Lauréate 2022 du tout 1er Allen and Unwin Commercial Fiction Prize qui récompense les auteurs néozélandais pour leurs histoires purement « kiwis » mais aux échos universels, Josie Shapiro n’en finit plus de surfer sur le succès de son 1er roman, À perdre haleine, vendu à plus de 10 000 exemplaires dans son pays natal, un fait assez rare pour être souligné ! Il faut dire que le parcours initiatique de la jeune coureuse Mickey résonne en chacun de nous. Lumineuse ode à la résilience, A perdre haleine va vous donner envie de vous dépasser !

S’envoler

L’héroïne du roman de Josie Shapiro est de ces personnages qui laissent une marque indélébile dans le cœur du lecteur. Comment ne pas se prendre de passion pour cette jeune fille dont l’histoire fait écho à toutes les nôtres. Prise dans le maelstrom d’émotions de l’adolescence, Mickey peine à reprendre son souffle.

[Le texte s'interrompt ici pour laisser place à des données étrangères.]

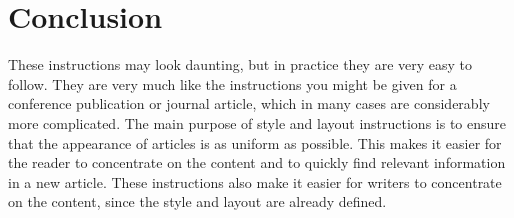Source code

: \section{Conclusion}\label{sec:conclusion}
These instructions may look daunting, but in practice they are very easy to follow. They are very much like the instructions you might be given for a conference publication or journal article,  which in many cases are considerably more complicated. The main purpose of style and layout instructions is to ensure that the appearance of articles is as uniform as possible. This makes it easier for the reader to concentrate on the content and to quickly find relevant information in a new article. These instructions also make it easier for writers to concentrate on the content, since the style and layout are already defined.
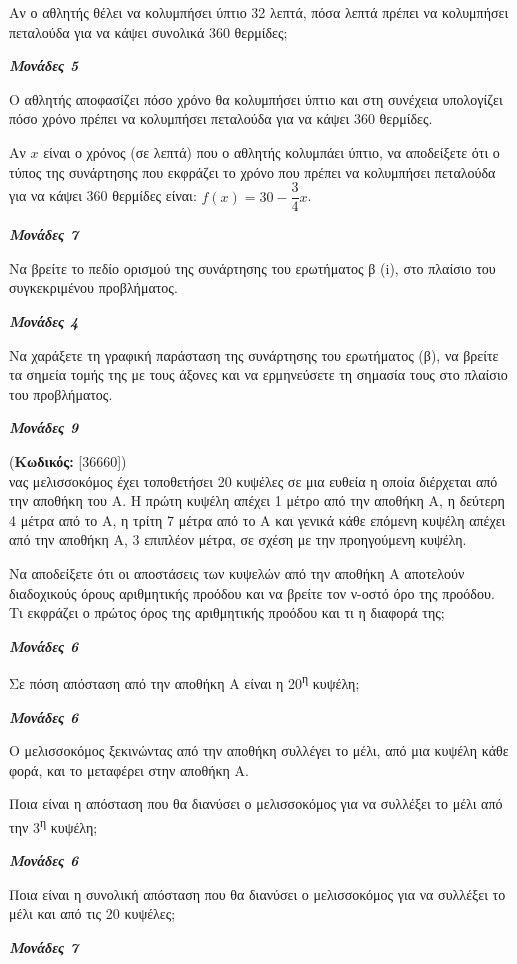 \documentclass[11pt,a4paper,twoside]{book}
\newcounter{askhsh}[chapter]
\renewcommand{\theaskhsh}{
	\bf{\titlefont{\Large{\thechapter}}.\arabic{askhsh}}
}
\newcommand{\Askhsh}[2]{\refstepcounter{askhsh}{\titlefont{Άσκηση\theaskhsh} - \textcolor{maincolor}{ΘΕΜΑ #2}} (\small{\textbf{Κωδικός:} #1})\\}{}
\newcommand{\monades}[1]{
\hspace*{\fill}
\textbf{\textit{\textcolor{maincolor}{Μονάδες #1}}}}
\begin{document}
\begin{alist}
\item Αν ο αθλητής θέλει να κολυμπήσει ύπτιο 32 λεπτά, πόσα λεπτά πρέπει να κολυμπήσει πεταλούδα για να κάψει συνολικά 360 θερμίδες;

\monades{5}
\item Ο αθλητής αποφασίζει πόσο χρόνο θα κολυμπήσει ύπτιο και στη συνέχεια υπολογίζει πόσο χρόνο πρέπει να κολυμπήσει πεταλούδα για να κάψει 360 θερμίδες.

\end{alist}
\begin{alist}
\item
  Αν $x$ είναι ο χρόνος (σε λεπτά) που ο αθλητής κολυμπάει ύπτιο, να αποδείξετε ότι ο τύπος της συνάρτησης που εκφράζει το χρόνο που πρέπει να κολυμπήσει πεταλούδα για να κάψει 360 θερμίδες είναι: $f(x) = 30 - \dfrac{3}{4}x$.
\monades{7}
\end{alist}
\begin{alist}
\item
  Να βρείτε το πεδίο ορισμού της συνάρτησης του ερωτήματος β (i), στο πλαίσιο του συγκεκριμένου προβλήματος.
\monades{4}
\item Να χαράξετε τη γραφική παράσταση της συνάρτησης του ερωτήματος (β), να βρείτε τα σημεία τομής της με τους άξονες και να ερμηνεύσετε τη σημασία τους στο πλαίσιο του προβλήματος.
\monades{9}
\end{alist}

\vspace{4mm}

\Askhsh{[36660]}
Ένας μελισσοκόμος έχει τοποθετήσει 20 κυψέλες σε μια ευθεία η οποία διέρχεται από την αποθήκη του Α. Η πρώτη κυψέλη απέχει 1 μέτρο από την αποθήκη Α, η δεύτερη 4 μέτρα από το Α, η τρίτη 7 μέτρα από το Α και γενικά κάθε επόμενη κυψέλη απέχει από την αποθήκη Α, 3 επιπλέον μέτρα, σε σχέση με την προηγούμενη κυψέλη.

\begin{alist}
\item Να αποδείξετε ότι οι αποστάσεις των κυψελών από την αποθήκη Α αποτελούν διαδοχικούς όρους αριθμητικής προόδου και να βρείτε τον ν-οστό όρο της προόδου. Τι εκφράζει ο πρώτος όρος της αριθμητικής προόδου και τι η διαφορά της;

\monades{6}
\item Σε πόση απόσταση από την αποθήκη Α είναι η 20\textsuperscript{η} κυψέλη;
\monades{6}
\item Ο μελισσοκόμος ξεκινώντας από την αποθήκη συλλέγει το μέλι, από μια κυψέλη κάθε φορά, και το μεταφέρει στην αποθήκη Α.

\end{alist}
\begin{alist}
\item
  Ποια είναι η απόσταση που θα διανύσει ο μελισσοκόμος για να συλλέξει το μέλι από την 3\textsuperscript{η} κυψέλη;
\monades{6}
\end{alist}
\begin{alist}
\item
  Ποια είναι η συνολική απόσταση που θα διανύσει ο μελισσοκόμος για να συλλέξει το μέλι και από τις 20 κυψέλες;
\monades{7}
\end{alist}
\end{document}
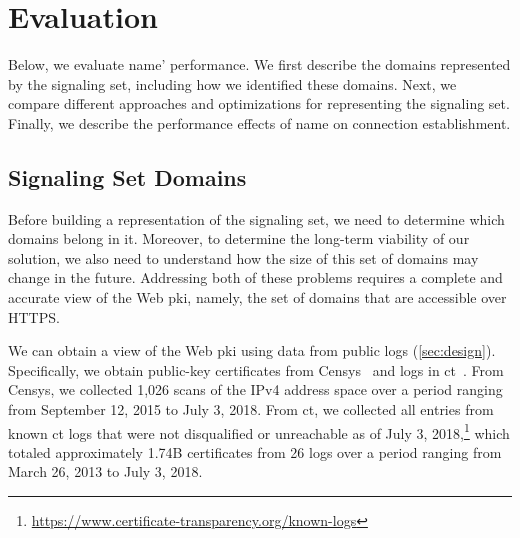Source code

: \section{Evaluation}
\label{sec:evaluation}

Below, we evaluate \ac{name}' performance.
We first describe the domains represented by the signaling set,
including how we identified these domains. Next, we compare different approaches
and optimizations for representing the signaling set. Finally, we describe the
performance effects of \ac{name} on connection establishment.

\subsection{Signaling Set Domains}
\label{sec:evaluation:https}

Before building a representation of the signaling set, we need to determine
which domains belong in it. Moreover, to determine the long-term
viability of our solution, we also need to understand how the size of this set
of domains may change in the future. Addressing both of these problems requires
a complete and accurate view of the Web \ac{pki}, namely, the set of domains
that are accessible over HTTPS.

We can obtain a view of the Web \ac{pki} using data from public logs (\autoref{sec:design}). 
Specifically, we obtain public-key
certificates from Censys~\cite{durumeric2015search} and logs in
\ac{ct}~\cite{rfc6962}. From Censys, we collected 1,026 scans of the IPv4
address space over a period ranging from September 12, 2015 to July 3, 2018.
From \ac{ct}, we collected all entries from known \ac{ct} logs that were not
disqualified or unreachable as of July 3,
2018,\footnote{\url{https://www.certificate-transparency.org/known-logs}} which
totaled approximately 1.74B certificates from 26 logs over a period ranging from
March 26, 2013 to July 3, 2018.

Il n’est pas simple de trouver sa place dans le monde quand on avance lesté d’un corps qu’on ne reconnaît plus et qui vous dégoûte, sous le regard d’un père indifférent et d’une mère inquiète qui ne comprennent pas pourquoi vous ne réussissez pas aussi bien que vos frères et sœurs. Se battant avec les mots qui, sous les effets de la dyslexie, se transforment en mystères indéchiffrables, Mickey ne s’épanouit guère plus à l’école qu’elle ressent comme une prison. « Jeune, obstinée et en colère », Mickey veut plus. Elle veut enfin se sentir visible et surtout vivante. Cette exaltation et cette euphorie, c’est la course qui va les lui procurer. Se découvrant les talents d’une véritable « fusée de poche », voilà Mickey qui s’envole, flottant au-dessus du sol, poussée par un élan insoupçonné venant du plus profond de son être.

L’envers du décor

Derrière « les corps resplendissant de santé » survolant le bitume, se cache une sombre réalité, celle d’une dépossession de ces mêmes corps, dont on use et abuse pour le seul assouvissement d’un désir malsain de résultats. Ancienne jeune nageuse de compétitions, Josie Shapiro sait tout de cette culture misogyne où les entraîneurs masculins imposent une discipline de fer à des jeunes corps en formation, sans jamais prendre en compte les besoins physiologiques spécifiquement féminins. Constamment jaugées et jugées, sombrant dans un désespoir qui les fait bien malgré elles adhérer à des dérives quasi sectaires qui font de la souffrance un mantra, ces jeunes sportives survivent plus qu’elles ne vivent. Mickey ne fait pas exception. Mais Josie Shapiro va plus loin encore, interrogeant les dérives d’un milieu sportif où féminité et maternité sont jugées incompatibles avec les notions de performance et de réussite, où chaque élément de matériel est d’abord pensé pour les hommes avant d’être simplement réduit pour les femmes, où chaque session d’entraînement pratiquée seule met face à des dangers que l’on évoque à demi-mots comme un secret honteux et inavouable. A juste titre, Mickey s’interroge : depuis les années 1970 où l’on autorisa enfin les femmes à courir le marathon, les mentalités ont-elles vraiment changé ?

Un pied devant l’autre

Poussé dans ses derniers retranchements, le corps de Mickey finit par lâcher et elle se retrouve plongée dans une spirale autodestructrice dont l’issue la plus enviable semble être l’anesthésiante douceur du renoncement. Mais ni le deuil, ni les séparations, ni les impressions tenaces laissées par le cauchemar des rêves brisés ne parviennent à entamer la puissante détermination de Mickey, ni son désir inextinguible de voir par-delà les « et si » et de se réinventer en apprenant à s’aimer. En choisissant d’alterner entre le moment présent où l’on suit Mickey, la trentaine, courir le marathon d’Auckland, et le récit de tout ce qui a précédé, Josie Shapiro souligne avec force que le résultat n’importera jamais autant que le chemin parcouru. Le roman se fait alors une célébration de la course comme source de joie, comme puissant lien avec les autres, et comme moyen de communier avec son environnement (Auckland est si superbement décrite qu’elle en devient un personnage à part entière !) Bien sûr, derrière cet envoûtant ballet visuel que nous donnent à voir tous ces coureurs se cachent bien des sacrifices, encore plus fous et beaux qu’ils ont été consentis sans aucune certitude de victoire. Mais la course est à l’image de la vie : « tout est beau, tout fait mal, et c’est parfait ainsi ».